Depending on your budget and how much of the record-keeping you can handle in-house, you might choose to hire both a bookkeeper and an accountant. You may also want to hire other specialists such as a credit controller or a chartered tax adviser; your accountant will be able to advise you on building a finance team as your business grows.
Rising inflation, borrowing and energy costs are putting a squeeze on cash reserves. A business with £1m in stock that owes £100 to a creditor could easily become insolvent if it can’t sell its stock. An accountant can help you manage these competing pressures.
Self-employed people in the UK with annual business income of more than £10,000 will need to follow the Government’s Making Tax Digital rules from 6 April 2024. An accountant will be able to help you navigate these new rules and ensure your business is compliant.
Many accountancy firms offer a “one stop shop” for all services including bookkeeping, accountancy, tax and advice, tailoring bespoke packages to suit your business needs.
>See also: Bookkeeping when you’re a sole trader
How to choose the right accountant
Chartered status and qualifications
It’s worth knowing that anyone can call themselves an accountant, so it’s crucial you check that the person and firm you hire has the right qualifications, training and experience. ICAEW chartered accountants, for example, have a minimum of three years’ in-depth training which includes practical experience. They are bound by a code of ethics, must have professional indemnity insurance and are subject to regulation.
Chartered accountants can offer advice on a range of topics, including staffing and payroll, working with suppliers, managing debtors, business growth and regulation. They can also provide a wealth of information on finance issues, such as raising capital, paying yourself, and dealing with HMRC.
We’d recommend that you ensure that your accountant is an expert in the area where you most need advice. If you’re not sure what help you need or where to start, then ICAEW’s Business Advice Service provides a free consultation to all businesses seeking trusted advice, and can point you in the right direction.
Do you need a specialist?
It’s important that your accountant understands the market your business operates in, and whether your sector is at high-risk from a trading perspective. Some practices will specialise in a certain industry or sector, whereas others will have a much wider range of clients. At the largest practices there are specialist teams that focus on specific sectors, like automotive or property.
Chartered accountants are qualified to offer not just financial advice, but business advice too, so make sure they understand your sector well.
Does location matter?
Although technology means that location matters less than it used to, there’s tremendous value in face-to-face meetings.
It’s important to build a trusted adviser relationship with your accountant, and this often means getting to know them in person, so location can be important.
Having a local accountant may also mean they better understand the specific challenges in your region and support that may be available from your council.
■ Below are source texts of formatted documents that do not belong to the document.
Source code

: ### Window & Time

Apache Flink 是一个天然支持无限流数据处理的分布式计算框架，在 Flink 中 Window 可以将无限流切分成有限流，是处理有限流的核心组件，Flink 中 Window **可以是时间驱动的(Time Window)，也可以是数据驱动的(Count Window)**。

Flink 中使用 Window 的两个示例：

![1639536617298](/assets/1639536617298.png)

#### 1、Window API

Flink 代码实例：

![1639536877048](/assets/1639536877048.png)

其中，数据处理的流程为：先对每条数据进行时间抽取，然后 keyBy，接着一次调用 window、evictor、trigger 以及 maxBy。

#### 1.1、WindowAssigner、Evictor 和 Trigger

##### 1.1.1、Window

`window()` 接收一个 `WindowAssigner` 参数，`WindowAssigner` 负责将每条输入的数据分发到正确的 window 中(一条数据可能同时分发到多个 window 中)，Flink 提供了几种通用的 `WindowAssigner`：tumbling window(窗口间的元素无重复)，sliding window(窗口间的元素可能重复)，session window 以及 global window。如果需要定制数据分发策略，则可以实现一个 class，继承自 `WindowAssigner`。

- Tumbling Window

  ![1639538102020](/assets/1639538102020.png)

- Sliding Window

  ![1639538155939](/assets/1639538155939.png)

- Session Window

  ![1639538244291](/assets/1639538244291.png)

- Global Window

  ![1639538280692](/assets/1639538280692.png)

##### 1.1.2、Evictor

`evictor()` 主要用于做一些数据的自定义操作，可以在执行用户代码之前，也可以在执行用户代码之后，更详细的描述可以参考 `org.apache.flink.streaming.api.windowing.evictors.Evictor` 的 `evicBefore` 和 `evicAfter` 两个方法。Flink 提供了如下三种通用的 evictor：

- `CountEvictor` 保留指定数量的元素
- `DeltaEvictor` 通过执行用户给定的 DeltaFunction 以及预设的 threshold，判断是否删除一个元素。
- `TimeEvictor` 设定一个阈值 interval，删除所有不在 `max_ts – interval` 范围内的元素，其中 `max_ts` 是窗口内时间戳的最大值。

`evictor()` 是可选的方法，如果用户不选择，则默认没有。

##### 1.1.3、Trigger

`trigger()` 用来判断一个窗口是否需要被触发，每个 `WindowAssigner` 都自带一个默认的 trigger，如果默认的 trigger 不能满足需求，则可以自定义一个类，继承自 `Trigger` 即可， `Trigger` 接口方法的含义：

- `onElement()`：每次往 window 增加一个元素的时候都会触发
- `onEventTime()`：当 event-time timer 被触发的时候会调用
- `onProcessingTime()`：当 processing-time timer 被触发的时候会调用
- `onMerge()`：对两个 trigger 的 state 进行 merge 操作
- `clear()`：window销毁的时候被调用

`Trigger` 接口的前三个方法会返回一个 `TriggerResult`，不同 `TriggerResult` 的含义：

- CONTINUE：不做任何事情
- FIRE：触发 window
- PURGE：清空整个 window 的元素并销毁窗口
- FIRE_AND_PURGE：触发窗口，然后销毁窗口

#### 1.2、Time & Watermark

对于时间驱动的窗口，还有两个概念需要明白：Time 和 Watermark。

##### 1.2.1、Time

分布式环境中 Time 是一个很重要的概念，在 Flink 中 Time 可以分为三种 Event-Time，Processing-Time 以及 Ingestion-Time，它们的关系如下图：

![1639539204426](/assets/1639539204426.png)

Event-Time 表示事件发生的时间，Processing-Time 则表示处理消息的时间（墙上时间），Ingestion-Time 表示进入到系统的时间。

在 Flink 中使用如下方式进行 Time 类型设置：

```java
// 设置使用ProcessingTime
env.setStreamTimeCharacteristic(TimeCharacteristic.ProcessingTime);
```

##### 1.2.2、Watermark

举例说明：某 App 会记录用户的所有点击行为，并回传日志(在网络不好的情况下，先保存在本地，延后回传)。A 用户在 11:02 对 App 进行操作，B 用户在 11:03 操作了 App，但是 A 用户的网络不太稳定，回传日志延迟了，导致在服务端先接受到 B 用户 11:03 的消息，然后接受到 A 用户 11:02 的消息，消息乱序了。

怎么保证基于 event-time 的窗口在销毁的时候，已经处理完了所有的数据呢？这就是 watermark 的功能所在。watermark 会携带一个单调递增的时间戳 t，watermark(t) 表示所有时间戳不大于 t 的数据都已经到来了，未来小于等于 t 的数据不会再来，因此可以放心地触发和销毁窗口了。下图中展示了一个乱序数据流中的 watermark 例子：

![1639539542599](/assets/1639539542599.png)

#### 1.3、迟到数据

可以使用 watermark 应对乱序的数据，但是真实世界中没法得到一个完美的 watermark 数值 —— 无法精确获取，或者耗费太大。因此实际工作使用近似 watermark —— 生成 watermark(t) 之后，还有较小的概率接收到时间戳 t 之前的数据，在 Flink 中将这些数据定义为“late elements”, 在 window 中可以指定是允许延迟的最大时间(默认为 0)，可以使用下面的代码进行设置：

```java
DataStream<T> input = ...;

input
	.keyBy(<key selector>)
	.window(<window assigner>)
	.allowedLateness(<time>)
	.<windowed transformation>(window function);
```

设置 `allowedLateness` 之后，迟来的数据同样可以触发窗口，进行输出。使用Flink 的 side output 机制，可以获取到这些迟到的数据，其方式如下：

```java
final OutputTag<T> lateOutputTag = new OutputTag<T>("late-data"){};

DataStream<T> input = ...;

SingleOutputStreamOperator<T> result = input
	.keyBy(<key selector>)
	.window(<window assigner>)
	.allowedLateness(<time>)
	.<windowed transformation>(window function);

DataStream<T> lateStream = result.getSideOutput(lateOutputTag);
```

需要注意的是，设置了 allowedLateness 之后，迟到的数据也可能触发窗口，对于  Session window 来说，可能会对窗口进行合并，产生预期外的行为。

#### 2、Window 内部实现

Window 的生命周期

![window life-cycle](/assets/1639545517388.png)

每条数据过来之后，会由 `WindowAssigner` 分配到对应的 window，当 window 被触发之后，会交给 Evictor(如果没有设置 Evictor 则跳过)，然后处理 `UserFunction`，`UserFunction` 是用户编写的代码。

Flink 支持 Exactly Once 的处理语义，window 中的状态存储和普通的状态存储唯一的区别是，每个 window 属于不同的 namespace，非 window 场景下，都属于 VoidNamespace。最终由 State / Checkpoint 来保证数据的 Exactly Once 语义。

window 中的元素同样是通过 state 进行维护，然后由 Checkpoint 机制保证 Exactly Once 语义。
You can search for a registered chartered accountant in your area by visiting the websites of any of the UK’s registered professional bodies, such as ICAEW.
When hiring an accountant for your small business, it’s worth asking colleagues and friends for recommendations.
What to discuss during your initial consultation
The scope of your business needs and service levels
Be clear about your business needs and check that your accountant can meet them. In addition to the basics such as charges and compliance deadlines, consider, for example, frequency of communication and turnaround time. Be honest about any concerns you may have about your finances so your accountant can help you assess what you need.
Fees and charges
Be sure to discuss fees and charges – and their payment dates – upfront. If different rates are charged for different services and your budget is limited, work out in advance which services you want to prioritise. Keep in mind that hiring an accountant is an investment that often pays for itself, in terms of money, reduced risk and time saved.
Information the accountant needs to proceed
Your accountant will require certain pieces of information, which will likely include key documents, HMRC letters and National Insurance numbers. Find out what you will need to provide and get it ready as soon as you can.
Hiring an accountant for your small business
Hiring an accountant can be an important investment for your small business, so don’t be afraid to make approaches to multiple accountants to ensure you find the best fit. A good accountant – and the professional advice they provide – could make all the difference as to whether your business survives in tough economic times.